En se penchant sur le délit d’incitation à la discrimination, le tribunal a examiné les dispositions de l’article 431-1 du Code pénal, qui interdit toute distinction discriminatoire fondée sur des critères tels que l’origine, la couleur, le sexe, la santé ou les croyances religieuses et politiques. Ce même cadre est renforcé par l’article 431-4, qui interdit l’incitation à la discrimination ou à la haine par tout moyen public, y compris électronique.

L’analyse de ces articles a permis au tribunal de conclure que les éléments constitutifs d'un délit d'incitation à la discrimination faisaient défaut. En conséquence, il a jugé que les propos tenus par le conseiller communal, bien qu’inappropriés, ne sont pas suffisamment graves pour justifier une condamnation. A noter, cependant, que concernant la question de l’incitation à la haine, l’article 431-5 prévoit, en effet, des peines d’emprisonnement et des amendes pour toute personne incitant à la haine ou à la discrimination en public ou par tout média.

Susceptibilité

Et afin de contextualiser sa décision, le tribunal a rappelé les engagements internationaux souscrits par le Maroc, notamment dans le cadre du Pacte international relatif aux droits civils et politiques, qui interdit tout appel à la haine nationale, raciale ou religieuse. En outre, le tribunal a pris en compte la définition des termes «haine» et «hostilité» proposée par le Maroc lors de la mise en place du Plan d’action de Rabat en 2012. Selon cette définition, ces termes désignent des sentiments irrationnels et agressifs de mépris, encouragés à l’encontre d’un groupe spécifique. Le terme «incitation» renvoie à des discours susceptibles de provoquer un danger imminent de discrimination, de violence ou d’animosité envers des groupes spécifiques.

Critères

Dans le but de limiter au minimum les restrictions à la liberté d’expression, le tribunal a expliqué que le Maroc utilise désormais six critères principaux pour évaluer si un discours constitue un crime pénal, à savoir  le contexte qui implique d’évaluer la position de l’auteur du discours ainsi que la situation dans laquelle il est tenu. Cela inclut le statut social ou politique de l’auteur vis-à-vis de son public.

Il y a également le critère de l’intentionnalité qui exige de démontrer une volonté explicite d’incitation, au-delà d’une simple expression d’opinion.
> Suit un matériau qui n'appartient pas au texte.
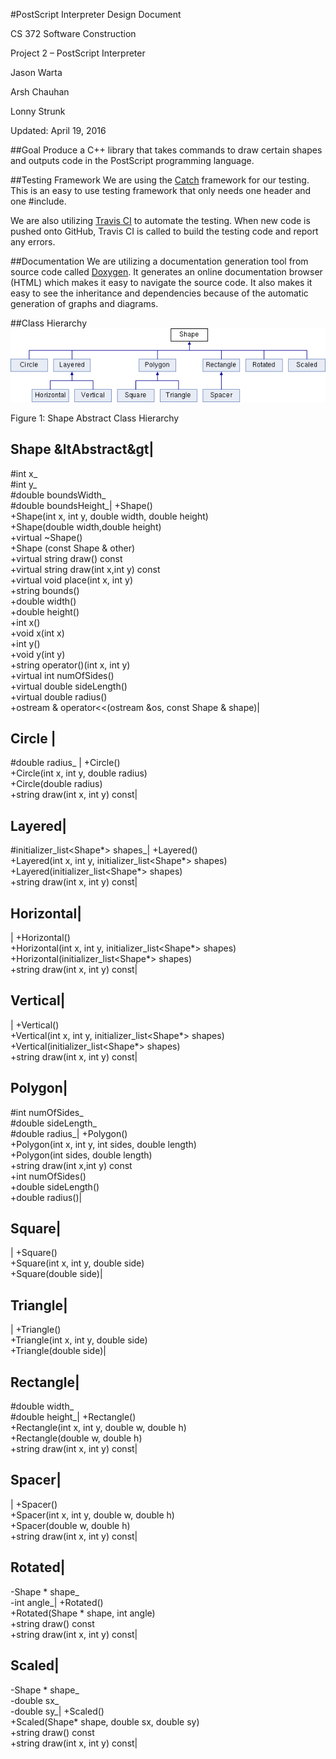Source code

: #PostScript Interpreter Design Document

CS 372 Software Construction

Project 2 – PostScript Interpreter

Jason Warta

Arsh Chauhan

Lonny Strunk

Updated: April 19, 2016

##Goal
Produce a C++ library that takes commands to draw certain shapes and outputs code in the PostScript programming language.

##Testing Framework
We are using the [Catch](https://github.com/philsquared/Catch) framework for our testing. This is an easy to use testing framework that only needs one header and one #include.

We are also utilizing [Travis CI](https://travis-ci.org/) to automate the testing. When new code is pushed onto GitHub, Travis CI is called to build the testing code and report any errors.

##Documentation
We are utilizing a documentation generation tool from source code called [Doxygen](http://www.stack.nl/~dimitri/doxygen/). It generates an online documentation browser (HTML) which makes it easy to navigate the source code. It also makes it easy to see the inheritance and dependencies because of the automatic generation of graphs and diagrams.

##Class Hierarchy
![Figure 1: Shape Abstract Class Hierarchy](https://github.com/Arsh25/Postscript_Interpreter/blob/master/html/class_shape.png)

Figure 1: Shape Abstract Class Hierarchy

Shape &ltAbstract&gt|
---
#int x_<br>#int y_<br>#double boundsWidth_<br>#double boundsHeight_|
+Shape()<br>+Shape(int x, int y, double width, double height)<br>+Shape(double width,double height)<br>+virtual ~Shape()<br>+Shape (const Shape & other)<br>+virtual string draw() const<br>+virtual string draw(int x,int y) const<br>+virtual void place(int x, int y)<br>+string bounds()<br>+double width()<br>+double height()<br>+int x()<br>+void x(int x)<br>+int y()<br>+void y(int y)<br>+string operator()(int x, int y)<br>+virtual int numOfSides()<br>+virtual double sideLength()<br>+virtual double radius()<br>+ostream & operator<<(ostream &os, const Shape & shape)|

Circle |
---
#double radius_ |
+Circle()<br>+Circle(int x, int y, double radius)<br>+Circle(double radius)<br>+string draw(int x, int y) const|

Layered|
---
#initializer_list<Shape*> shapes_|
+Layered()<br>+Layered(int x, int y, initializer_list<Shape*> shapes)<br>+Layered(initializer_list<Shape*> shapes)<br>+string draw(int x, int y) const|

Horizontal|
---
|
+Horizontal()<br>+Horizontal(int x, int y, initializer_list<Shape*> shapes)<br>+Horizontal(initializer_list<Shape*> shapes)<br>+string draw(int x, int y) const|


Vertical|
---
|
+Vertical()<br>+Vertical(int x, int y, initializer_list<Shape*> shapes)<br>+Vertical(initializer_list<Shape*> shapes)<br>+string draw(int x, int y) const|

Polygon|
---
#int numOfSides_<br>#double sideLength_<br>#double radius_|
+Polygon()<br>+Polygon(int x, int y, int sides, double length)<br>+Polygon(int sides, double length)<br>+string draw(int x,int y) const<br>+int numOfSides()<br>+double sideLength()<br>+double radius()|

Square|
---
|
+Square()<br>+Square(int x, int y, double side)<br>+Square(double side)|

Triangle|
---
|
+Triangle()<br>+Triangle(int x, int y, double side)<br>+Triangle(double side)|

Rectangle|
---
#double width_<br>#double height_|
+Rectangle()<br>+Rectangle(int x, int y, double w, double h)<br>+Rectangle(double w, double h)<br>+string draw(int x, int y) const|

Spacer|
---
|
+Spacer()<br>+Spacer(int x, int y, double w, double h) <br>+Spacer(double w, double h) <br>+string draw(int x, int y) const|

Rotated|
---
-Shape * shape_<br>-int angle_|
+Rotated()<br>+Rotated(Shape * shape, int angle)<br>+string draw() const<br>+string draw(int x, int y) const|

Scaled|
---
-Shape * shape_<br>-double sx_<br>-double sy_|
+Scaled()<br>+Scaled(Shape* shape, double sx, double sy)<br>+string draw() const<br>+string draw(int x, int y) const|

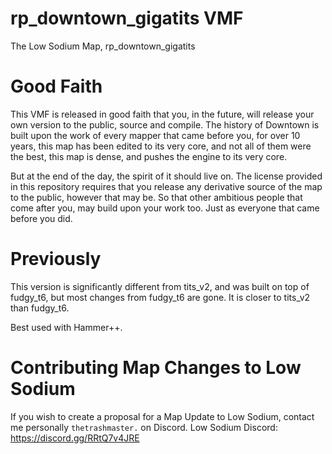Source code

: # rp_downtown_gigatits VMF
The Low Sodium Map, rp_downtown_gigatits

# Good Faith
This VMF is released in good faith that you, in the future, will release your own version to the public, source and compile.
The history of Downtown is built upon the work of every mapper that came before you, for over 10 years, this map has been edited
to its very core, and not all of them were the best, this map is dense, and pushes the engine to its very core.

But at the end of the day, the spirit of it should live on. The license provided in this repository requires that
you release any derivative source of the map to the public, however that may be. So that other ambitious people
that come after you, may build upon your work too. Just as everyone that came before you did.

# Previously

This version is significantly different from tits_v2, and was built on top of fudgy_t6, but most changes from fudgy_t6 are gone.
It is closer to tits_v2 than fudgy_t6.

Best used with Hammer++.

# Contributing Map Changes to Low Sodium
If you wish to create a proposal for a Map Update to Low Sodium, contact me personally `thetrashmaster.` on Discord.
Low Sodium Discord: https://discord.gg/RRtQ7v4JRE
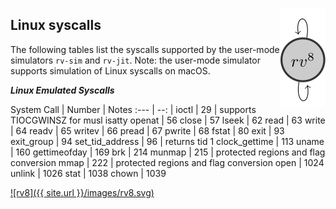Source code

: <a href="https://rv8.io/"><img style="float: right;" src="/images/rv8.svg"></a>

## Linux syscalls

The following tables list the syscalls supported by the user-mode
simulators `rv-sim` and `rv-jit`. Note: the user-mode simulator supports
simulation of Linux syscalls on macOS.

_**Linux Emulated Syscalls**_

System Call     | Number | Notes
:---            | --:    |
ioctl           | 29     | supports TIOCGWINSZ for musl isatty
openat          | 56
close           | 57
lseek           | 62
read            | 63
write           | 64
readv           | 65
writev          | 66
pread           | 67
pwrite          | 68
fstat           | 80
exit            | 93
exit_group      | 94
set_tid_address | 96     | returns tid 1
clock_gettime   | 113
uname           | 160
gettimeofday    | 169
brk             | 214
munmap          | 215    | protected regions and flag conversion
mmap            | 222    | protected regions and flag conversion
open            | 1024
unlink          | 1026
stat            | 1038
chown           | 1039

[![rv8]({{ site.url }}/images/rv8.svg)](https://rv8.io/)
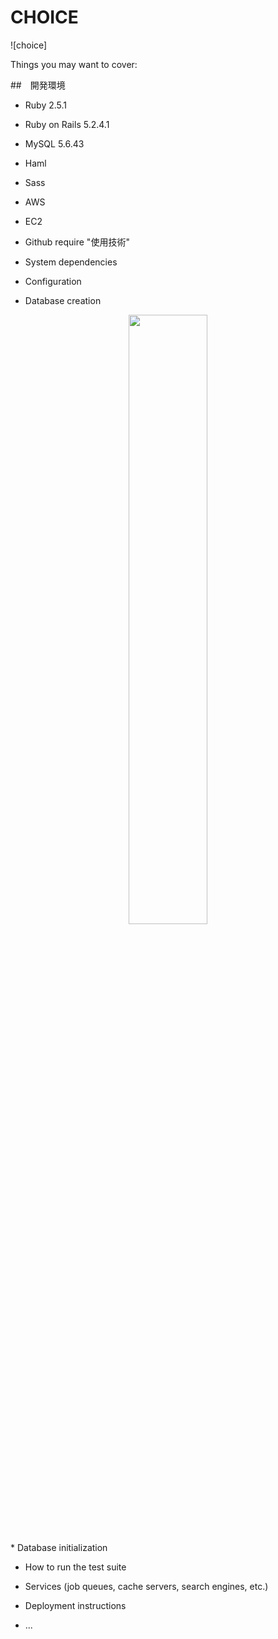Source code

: # CHOICE

![choice]






Things you may want to cover:

##　開発環境
* Ruby 2.5.1
* Ruby on Rails 5.2.4.1
* MySQL 5.6.43
* Haml 
* Sass 
* AWS
* EC2
* Github
require "使用技術"

* System dependencies

* Configuration

* Database creation
<p align="center">
  <img src="https://user-images.githubusercontent.com/59868344/76933793-48910900-6931-11ea-9bad-471176bd7cf6.jpg" width=50%>
</p>
* Database initialization

* How to run the test suite

* Services (job queues, cache servers, search engines, etc.)

* Deployment instructions

* ...

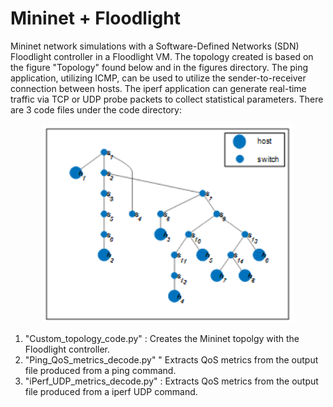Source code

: # Mininet + Floodlight

Mininet network simulations with a Software-Defined Networks (SDN) Floodlight controller in a Floodlight VM. The topology created is based on the figure "Topology" found below and in the figures directory. The ping application, utilizing ICMP, can be used to utilize the sender-to-receiver connection between hosts. The iperf application can generate real-time traffic via TCP or UDP probe packets to collect statistical parameters. There are 3 code files under the code directory:

<p align="center">
<img src="https://github.com/TareqTayeh/Mininet-Simulation-with-Floodlight/blob/master/figures/Topology.png" width="400">
</p>

1. "Custom_topology_code.py" : Creates the Mininet topolgy with the Floodlight controller.
2. "Ping_QoS_metrics_decode.py" " Extracts QoS metrics from the output file produced from a ping command.
3. "iPerf_UDP_metrics_decode.py" : Extracts QoS metrics from the output file produced from a iperf UDP command.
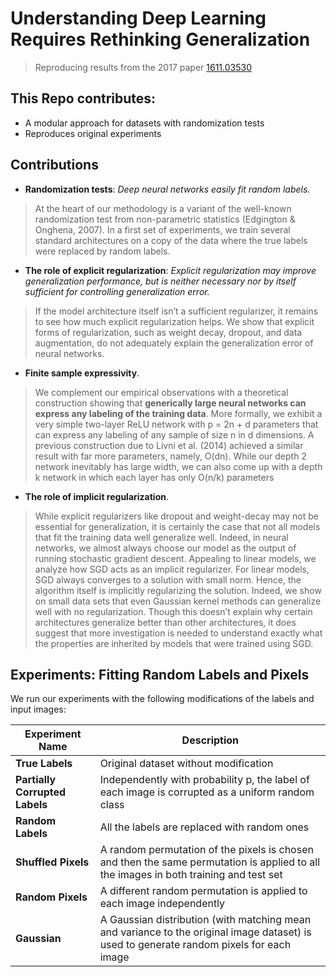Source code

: # Understanding Deep Learning Requires Rethinking Generalization

>Reproducing results from the 2017 paper [1611.03530](https://arxiv.org/abs/1611.03530)

## This Repo contributes:
- A modular approach for datasets with randomization tests
- Reproduces original experiments


## Contributions

* **Randomization tests**: *Deep neural networks easily fit random labels.*
>  At the heart of our methodology is a variant of the well-known randomization test from non-parametric statistics (Edgington & Onghena, 2007). In a first set of experiments, we train several standard architectures on a copy of the data where the true labels were replaced by random labels.

* **The role of explicit regularization**: *Explicit regularization may improve generalization performance, but is neither necessary nor by itself sufficient for controlling generalization error.*
> If the model architecture itself isn’t a sufficient regularizer, it remains to see how much explicit regularization helps. We show that explicit forms of regularization, such as weight decay, dropout, and data augmentation, do not adequately explain the generalization error of neural networks.

* **Finite sample expressivity**. 
> We complement our empirical observations with a theoretical construction showing that **generically large neural networks can express any labeling of the training data**. More formally, we exhibit a very simple two-layer ReLU network with p = 2n + d parameters that can express any labeling of any sample of size n in d dimensions. A previous construction due to Livni et al. (2014) achieved a similar result with far more parameters, namely, O(dn). While our depth 2 network inevitably has large width, we can also come up with a depth k network in which each layer has only O(n/k) parameters

* **The role of implicit regularization**. 
> While explicit regularizers like dropout and weight-decay may not be essential for generalization, it is certainly the case that not all models that fit the training data well generalize well. Indeed, in neural networks, we almost always choose our model as the output of running stochastic gradient descent. Appealing to linear models, we analyze how SGD acts as an implicit regularizer. For linear models, SGD always converges to a solution with small norm. Hence, the algorithm itself is implicitly regularizing the solution. Indeed, we show on small data sets that even Gaussian kernel methods can generalize well with no regularization. Though this doesn’t explain why certain architectures generalize better than other architectures, it does suggest that more investigation is needed to understand exactly what the properties are inherited by models that were trained using SGD.

## Experiments: Fitting Random Labels and Pixels
We run our experiments with the following modifications of the labels and input images:

| Experiment Name | Description |
| --------------- | ----------- |
| **True Labels**                | Original dataset without modification |
| **Partially Corrupted Labels** | Independently with probability p, the label of each image is corrupted as a uniform random class |
| **Random Labels**              | All the labels are replaced with random ones |
| **Shuffled Pixels**            | A random permutation of the pixels is chosen and then the same permutation is applied to all the images in both training and test set |
| **Random Pixels**              | A different random permutation is applied to each image independently |
| **Gaussian**                   | A Gaussian distribution (with matching mean and variance to the original image dataset) is used to generate random pixels for each image |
L’article 20 du Pacte international précise que l’incitation doit être intentionnelle et non involontaire. Idem pour la finalité du discours et son public qui doit essentiellement déterminer si le discours visait à mobiliser ou inciter un auditoire particulier à une action discriminatoire.

Le fond et la forme sont aussi pris en compte. Leur analyse consiste à examiner les propos eux-mêmes, leur caractère provocateur et direct, ainsi que le style et les arguments employés par l’auteur.

Il y a aussi la teneur du discours qui évalue l’ampleur de  son impact, y compris sa diffusion, le canal utilisé et la portée potentielle auprès du public visé. Et la probabilité d’incitation qui rappelle que l’incitation est un crime incomplet, car  n’exigeant pas la réalisation effective de l’acte pour être reconnu. Toutefois, le tribunal doit évaluer si le discours contient une probabilité réelle et directe d’inciter à des actions dommageables envers un groupe cible.

Référence

En appliquant ces critères, également observés dans des pays comme la Tunisie et la Côte d’Ivoire et adoptés comme références dans les décisions de la Cour européenne des droits de l’Homme, le tribunal a déterminé que les propos du conseiller communal de Béni Mellal ne pouvaient être qualifiés d’incitation à la haine. Ces déclarations ont été faites dans un cadre restreint, lors d’une session interne du conseil communal, sans visée de diffusion publique ni d’appel direct à l’action, ce qui a renforcé la décision de non-lieu. Cette interprétation marque ainsi une nouvelle orientation pour le Maroc, affirmant une approche plus nuancée de la lutte contre les discours de haine tout en protégeant fermement la liberté d’expression.